The chapters in this book are part of a series of colloquiums held at Ruskin College during the past year to celebrate its 125th anniversary. Established in 1899, the College’s roots were firmly embedded in the workers’ education movement; one that would be of use and benefit to those who had been cut off from the standard educational routes. As an opportunity and access institution (to use the modern parlance), it catered for those with an intellectual thirst and a desirous aspiration. It was also a lever for those who wished to gain entry to higher education for personal, social, and economic reasons. In addition, from its inception it had, and continues to have, close ties with the Trade Union movement. And as I am apt to say, it is the institution that Jude Fawley (he of Hardy’s Jude the Obscure) would have studied at.

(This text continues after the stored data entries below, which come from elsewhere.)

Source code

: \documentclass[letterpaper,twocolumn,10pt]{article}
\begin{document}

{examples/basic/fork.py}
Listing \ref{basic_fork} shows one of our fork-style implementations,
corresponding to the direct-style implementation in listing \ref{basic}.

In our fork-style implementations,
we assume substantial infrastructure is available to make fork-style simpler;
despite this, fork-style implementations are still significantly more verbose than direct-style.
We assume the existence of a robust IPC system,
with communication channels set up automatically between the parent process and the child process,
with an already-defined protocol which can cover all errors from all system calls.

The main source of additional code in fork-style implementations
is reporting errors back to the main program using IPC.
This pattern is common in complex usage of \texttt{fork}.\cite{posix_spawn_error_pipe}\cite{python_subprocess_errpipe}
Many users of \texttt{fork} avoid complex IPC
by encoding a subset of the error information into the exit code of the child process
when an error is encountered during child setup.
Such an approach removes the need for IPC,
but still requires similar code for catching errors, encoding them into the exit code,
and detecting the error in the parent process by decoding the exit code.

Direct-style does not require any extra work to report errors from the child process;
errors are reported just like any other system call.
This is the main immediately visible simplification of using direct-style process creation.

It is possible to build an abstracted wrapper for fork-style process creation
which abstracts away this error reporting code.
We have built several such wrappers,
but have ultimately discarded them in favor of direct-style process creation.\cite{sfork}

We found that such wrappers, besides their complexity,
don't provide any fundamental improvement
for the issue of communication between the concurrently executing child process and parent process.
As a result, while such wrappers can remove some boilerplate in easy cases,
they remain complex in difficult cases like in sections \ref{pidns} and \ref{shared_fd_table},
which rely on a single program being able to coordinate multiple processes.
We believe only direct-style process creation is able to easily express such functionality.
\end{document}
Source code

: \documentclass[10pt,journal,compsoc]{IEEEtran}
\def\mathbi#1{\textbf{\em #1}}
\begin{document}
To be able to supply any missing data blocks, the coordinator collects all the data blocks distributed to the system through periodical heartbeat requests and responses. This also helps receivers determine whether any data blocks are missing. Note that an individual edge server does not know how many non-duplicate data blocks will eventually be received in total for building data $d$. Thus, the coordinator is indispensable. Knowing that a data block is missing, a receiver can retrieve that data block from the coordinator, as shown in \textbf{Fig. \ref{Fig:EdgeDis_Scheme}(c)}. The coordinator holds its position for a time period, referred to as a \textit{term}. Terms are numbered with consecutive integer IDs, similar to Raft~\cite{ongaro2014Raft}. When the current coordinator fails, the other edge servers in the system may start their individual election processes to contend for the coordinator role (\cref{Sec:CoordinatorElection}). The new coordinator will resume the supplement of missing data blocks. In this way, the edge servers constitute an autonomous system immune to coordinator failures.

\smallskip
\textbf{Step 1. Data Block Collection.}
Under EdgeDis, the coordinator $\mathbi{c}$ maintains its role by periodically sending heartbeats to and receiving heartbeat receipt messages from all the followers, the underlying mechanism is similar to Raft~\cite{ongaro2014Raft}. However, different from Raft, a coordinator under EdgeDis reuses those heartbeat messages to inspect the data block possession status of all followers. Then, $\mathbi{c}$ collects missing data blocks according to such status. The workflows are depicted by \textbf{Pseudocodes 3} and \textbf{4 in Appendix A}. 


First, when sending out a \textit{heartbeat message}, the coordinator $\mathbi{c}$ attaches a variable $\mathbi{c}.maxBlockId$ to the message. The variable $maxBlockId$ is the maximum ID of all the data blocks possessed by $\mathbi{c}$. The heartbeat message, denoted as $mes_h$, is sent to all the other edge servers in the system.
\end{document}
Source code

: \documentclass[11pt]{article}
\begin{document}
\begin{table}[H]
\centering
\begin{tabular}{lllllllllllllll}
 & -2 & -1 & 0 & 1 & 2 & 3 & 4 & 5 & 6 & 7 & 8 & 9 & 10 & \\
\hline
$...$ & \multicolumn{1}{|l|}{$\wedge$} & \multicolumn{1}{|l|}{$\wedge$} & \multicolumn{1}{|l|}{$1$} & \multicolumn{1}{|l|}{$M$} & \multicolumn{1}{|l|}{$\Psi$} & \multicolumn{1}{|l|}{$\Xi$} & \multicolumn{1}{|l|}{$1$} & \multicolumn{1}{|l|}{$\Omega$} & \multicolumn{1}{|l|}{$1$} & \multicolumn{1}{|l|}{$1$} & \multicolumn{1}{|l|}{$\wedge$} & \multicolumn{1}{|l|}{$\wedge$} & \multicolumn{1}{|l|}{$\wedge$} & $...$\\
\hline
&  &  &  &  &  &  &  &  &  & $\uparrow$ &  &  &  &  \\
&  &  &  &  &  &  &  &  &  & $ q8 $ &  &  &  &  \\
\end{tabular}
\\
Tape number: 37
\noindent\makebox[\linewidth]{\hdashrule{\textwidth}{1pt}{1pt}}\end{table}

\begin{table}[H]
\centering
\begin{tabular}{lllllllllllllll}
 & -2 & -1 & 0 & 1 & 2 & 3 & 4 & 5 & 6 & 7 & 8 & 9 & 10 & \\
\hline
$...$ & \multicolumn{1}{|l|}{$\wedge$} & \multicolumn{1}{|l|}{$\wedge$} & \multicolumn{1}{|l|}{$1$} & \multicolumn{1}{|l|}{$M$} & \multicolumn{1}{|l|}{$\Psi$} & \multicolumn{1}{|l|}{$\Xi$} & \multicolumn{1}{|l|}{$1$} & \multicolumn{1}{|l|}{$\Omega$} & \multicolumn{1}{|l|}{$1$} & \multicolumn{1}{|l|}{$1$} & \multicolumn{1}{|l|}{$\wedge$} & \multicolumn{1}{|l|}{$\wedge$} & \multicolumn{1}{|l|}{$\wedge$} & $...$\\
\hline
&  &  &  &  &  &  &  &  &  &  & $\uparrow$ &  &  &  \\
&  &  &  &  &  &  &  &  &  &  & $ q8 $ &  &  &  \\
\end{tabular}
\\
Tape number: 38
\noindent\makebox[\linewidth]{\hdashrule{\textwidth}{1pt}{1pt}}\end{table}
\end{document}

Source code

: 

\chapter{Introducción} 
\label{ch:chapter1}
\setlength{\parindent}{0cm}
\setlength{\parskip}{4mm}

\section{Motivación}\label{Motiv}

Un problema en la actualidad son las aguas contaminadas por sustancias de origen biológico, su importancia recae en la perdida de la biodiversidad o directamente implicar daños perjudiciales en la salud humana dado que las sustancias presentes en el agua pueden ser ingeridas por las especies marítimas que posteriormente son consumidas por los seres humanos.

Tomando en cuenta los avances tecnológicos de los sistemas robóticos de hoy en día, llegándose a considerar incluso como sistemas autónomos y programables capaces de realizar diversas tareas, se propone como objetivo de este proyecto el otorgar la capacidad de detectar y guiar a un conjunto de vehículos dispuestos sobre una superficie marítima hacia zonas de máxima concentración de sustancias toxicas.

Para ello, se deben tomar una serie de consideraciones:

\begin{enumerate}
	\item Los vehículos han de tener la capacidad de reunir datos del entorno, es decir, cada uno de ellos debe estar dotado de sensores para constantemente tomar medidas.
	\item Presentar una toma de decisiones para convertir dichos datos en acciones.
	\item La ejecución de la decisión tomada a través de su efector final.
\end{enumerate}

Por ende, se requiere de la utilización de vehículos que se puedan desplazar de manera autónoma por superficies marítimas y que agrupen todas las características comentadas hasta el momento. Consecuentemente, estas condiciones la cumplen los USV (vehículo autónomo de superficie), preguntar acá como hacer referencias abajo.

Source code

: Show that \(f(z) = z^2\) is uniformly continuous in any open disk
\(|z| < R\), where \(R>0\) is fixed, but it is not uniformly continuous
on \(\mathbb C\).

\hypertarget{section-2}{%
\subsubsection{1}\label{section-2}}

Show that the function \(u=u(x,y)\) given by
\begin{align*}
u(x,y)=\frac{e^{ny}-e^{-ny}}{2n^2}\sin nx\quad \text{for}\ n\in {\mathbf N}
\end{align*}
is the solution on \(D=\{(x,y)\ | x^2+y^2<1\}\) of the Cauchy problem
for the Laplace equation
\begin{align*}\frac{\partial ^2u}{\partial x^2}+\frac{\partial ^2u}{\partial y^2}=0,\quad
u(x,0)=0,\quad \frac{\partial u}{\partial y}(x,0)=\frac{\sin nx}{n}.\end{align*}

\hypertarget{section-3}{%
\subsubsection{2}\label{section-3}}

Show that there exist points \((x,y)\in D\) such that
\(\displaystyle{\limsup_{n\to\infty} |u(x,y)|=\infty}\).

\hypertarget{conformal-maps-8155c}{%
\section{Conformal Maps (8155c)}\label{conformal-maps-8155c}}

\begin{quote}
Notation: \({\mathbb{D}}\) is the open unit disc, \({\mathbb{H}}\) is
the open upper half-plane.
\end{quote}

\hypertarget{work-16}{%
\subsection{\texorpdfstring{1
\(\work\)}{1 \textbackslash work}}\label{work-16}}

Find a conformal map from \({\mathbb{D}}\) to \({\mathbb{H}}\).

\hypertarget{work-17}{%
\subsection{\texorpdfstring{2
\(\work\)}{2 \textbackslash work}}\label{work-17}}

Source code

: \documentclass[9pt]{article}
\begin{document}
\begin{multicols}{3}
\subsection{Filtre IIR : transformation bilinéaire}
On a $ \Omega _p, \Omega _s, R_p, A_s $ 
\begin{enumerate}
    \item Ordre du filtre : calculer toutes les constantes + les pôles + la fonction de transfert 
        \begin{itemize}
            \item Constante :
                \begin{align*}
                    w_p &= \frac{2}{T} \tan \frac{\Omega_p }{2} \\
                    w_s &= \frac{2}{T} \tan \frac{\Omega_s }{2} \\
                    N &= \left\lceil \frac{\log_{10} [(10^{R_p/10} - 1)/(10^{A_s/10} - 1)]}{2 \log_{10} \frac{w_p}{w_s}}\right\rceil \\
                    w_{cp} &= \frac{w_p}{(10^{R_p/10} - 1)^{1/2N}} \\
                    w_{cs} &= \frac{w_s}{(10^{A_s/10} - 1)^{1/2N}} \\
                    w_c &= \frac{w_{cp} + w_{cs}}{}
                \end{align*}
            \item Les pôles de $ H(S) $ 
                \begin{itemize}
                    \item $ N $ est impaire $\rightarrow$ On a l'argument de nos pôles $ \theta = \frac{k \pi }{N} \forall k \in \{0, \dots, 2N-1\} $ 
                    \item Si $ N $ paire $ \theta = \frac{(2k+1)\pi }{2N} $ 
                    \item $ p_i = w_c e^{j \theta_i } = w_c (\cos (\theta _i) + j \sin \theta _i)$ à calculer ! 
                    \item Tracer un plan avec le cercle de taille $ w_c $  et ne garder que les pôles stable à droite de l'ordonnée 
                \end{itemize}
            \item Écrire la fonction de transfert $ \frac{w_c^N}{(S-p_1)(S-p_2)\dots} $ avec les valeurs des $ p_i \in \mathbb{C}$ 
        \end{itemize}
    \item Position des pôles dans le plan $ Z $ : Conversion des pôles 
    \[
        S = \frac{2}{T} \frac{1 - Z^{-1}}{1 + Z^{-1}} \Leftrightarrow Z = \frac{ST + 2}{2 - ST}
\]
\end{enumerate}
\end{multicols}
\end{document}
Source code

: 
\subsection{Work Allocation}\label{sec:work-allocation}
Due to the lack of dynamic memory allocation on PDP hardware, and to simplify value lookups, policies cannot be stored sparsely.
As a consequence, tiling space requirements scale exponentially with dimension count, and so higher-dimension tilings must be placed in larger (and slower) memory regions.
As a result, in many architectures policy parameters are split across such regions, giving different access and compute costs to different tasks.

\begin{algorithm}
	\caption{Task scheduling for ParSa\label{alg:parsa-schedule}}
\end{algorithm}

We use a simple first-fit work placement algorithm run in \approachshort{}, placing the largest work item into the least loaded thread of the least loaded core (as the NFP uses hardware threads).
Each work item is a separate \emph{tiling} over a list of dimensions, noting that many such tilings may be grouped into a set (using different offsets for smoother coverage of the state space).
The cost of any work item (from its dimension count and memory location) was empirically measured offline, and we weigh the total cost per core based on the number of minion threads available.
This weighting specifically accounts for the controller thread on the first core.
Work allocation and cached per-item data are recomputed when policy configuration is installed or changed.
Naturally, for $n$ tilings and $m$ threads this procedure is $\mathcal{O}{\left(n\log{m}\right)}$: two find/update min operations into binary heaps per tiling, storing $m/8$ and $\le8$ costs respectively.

Throughout the decades Ruskin kept a strong focus on challenging inequality in all its forms; a concept that varies according to time and place as well as structure and magnitude. But as Thomas Piketty reminds us, at its core it is always ‘ideological and political’. At Ruskin, this took centre stage as it challenged orthodoxies and came up with new and alternative solutions to this common problem; one that enabled its students and others to imagine new worlds and different types of society. As the book title indicates, many paths are possible when you are exploring new ‘visions for opportunity and growth’.

Despite contending groups, political positions, and competing discourses, Ruskin College kept its principles unclouded and was always concerned to limit the deracination of its students. From the setting up of the Plebs League in 1908 to the present day, its staff and learners continue to stick to its values which remain driven by critique, possibility, and alternative progressive ideas which shape conceptions of social justice. And readers of this excellent volume will find these thoughts somewhere on every page. So, I will leave the last word to a legendary Ruskin tutor, Raphael Samuel, when writing about the death of Raymond Williams, the great cultural historian and critic, he said that we need a ‘recovery of a lost wholeness … a matter of age-old solidarities reasserting themselves, in conditions of difficulty and complexity’.